**Supplied material**
BEGIN

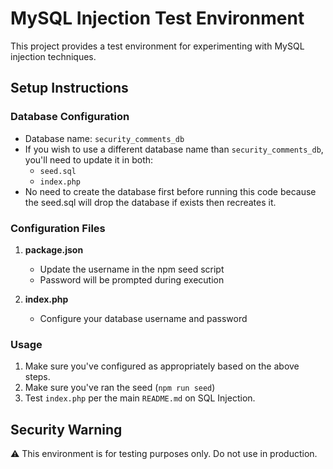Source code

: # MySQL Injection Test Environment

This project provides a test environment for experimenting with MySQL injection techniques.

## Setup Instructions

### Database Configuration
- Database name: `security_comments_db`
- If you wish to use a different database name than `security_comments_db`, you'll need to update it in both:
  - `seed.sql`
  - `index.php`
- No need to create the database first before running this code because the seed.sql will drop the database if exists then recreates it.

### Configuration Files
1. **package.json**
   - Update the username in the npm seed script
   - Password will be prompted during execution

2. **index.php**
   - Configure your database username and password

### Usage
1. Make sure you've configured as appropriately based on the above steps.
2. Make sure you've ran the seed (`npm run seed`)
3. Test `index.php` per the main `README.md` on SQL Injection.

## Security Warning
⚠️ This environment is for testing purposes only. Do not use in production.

END
BEGIN

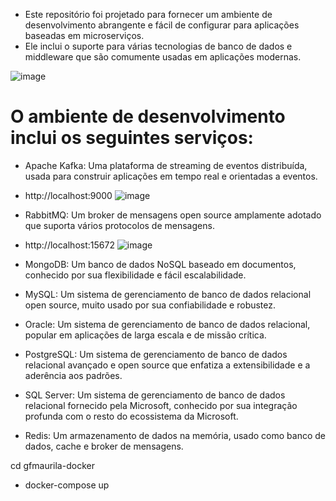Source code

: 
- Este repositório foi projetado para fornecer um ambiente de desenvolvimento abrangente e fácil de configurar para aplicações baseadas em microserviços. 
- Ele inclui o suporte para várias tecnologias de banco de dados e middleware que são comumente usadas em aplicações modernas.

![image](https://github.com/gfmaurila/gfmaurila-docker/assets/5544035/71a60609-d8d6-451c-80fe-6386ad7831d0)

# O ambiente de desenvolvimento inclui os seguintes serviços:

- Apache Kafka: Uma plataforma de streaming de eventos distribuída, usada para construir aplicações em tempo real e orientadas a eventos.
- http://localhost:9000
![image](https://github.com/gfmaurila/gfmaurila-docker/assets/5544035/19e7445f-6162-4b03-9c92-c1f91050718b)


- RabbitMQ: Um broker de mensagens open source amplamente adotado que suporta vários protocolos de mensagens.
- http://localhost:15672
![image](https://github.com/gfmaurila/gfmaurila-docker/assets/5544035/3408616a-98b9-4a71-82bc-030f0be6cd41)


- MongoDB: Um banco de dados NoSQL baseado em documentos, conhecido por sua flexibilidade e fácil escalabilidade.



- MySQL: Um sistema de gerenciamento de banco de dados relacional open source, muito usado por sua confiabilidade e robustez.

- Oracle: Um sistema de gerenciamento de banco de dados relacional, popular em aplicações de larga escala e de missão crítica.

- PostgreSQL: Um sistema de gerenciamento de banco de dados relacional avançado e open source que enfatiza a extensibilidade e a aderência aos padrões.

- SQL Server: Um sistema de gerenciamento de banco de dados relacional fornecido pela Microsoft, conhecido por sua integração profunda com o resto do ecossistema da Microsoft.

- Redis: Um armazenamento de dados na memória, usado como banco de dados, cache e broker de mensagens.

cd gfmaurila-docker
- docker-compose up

END

**Assignment**
Copy all lines from the data that hold the word "conhecido".

**Task output**
- MongoDB: Um banco de dados NoSQL baseado em documentos, conhecido por sua flexibilidade e fácil escalabilidade.
- SQL Server: Um sistema de gerenciamento de banco de dados relacional fornecido pela Microsoft, conhecido por sua integração profunda com o resto do ecossistema da Microsoft.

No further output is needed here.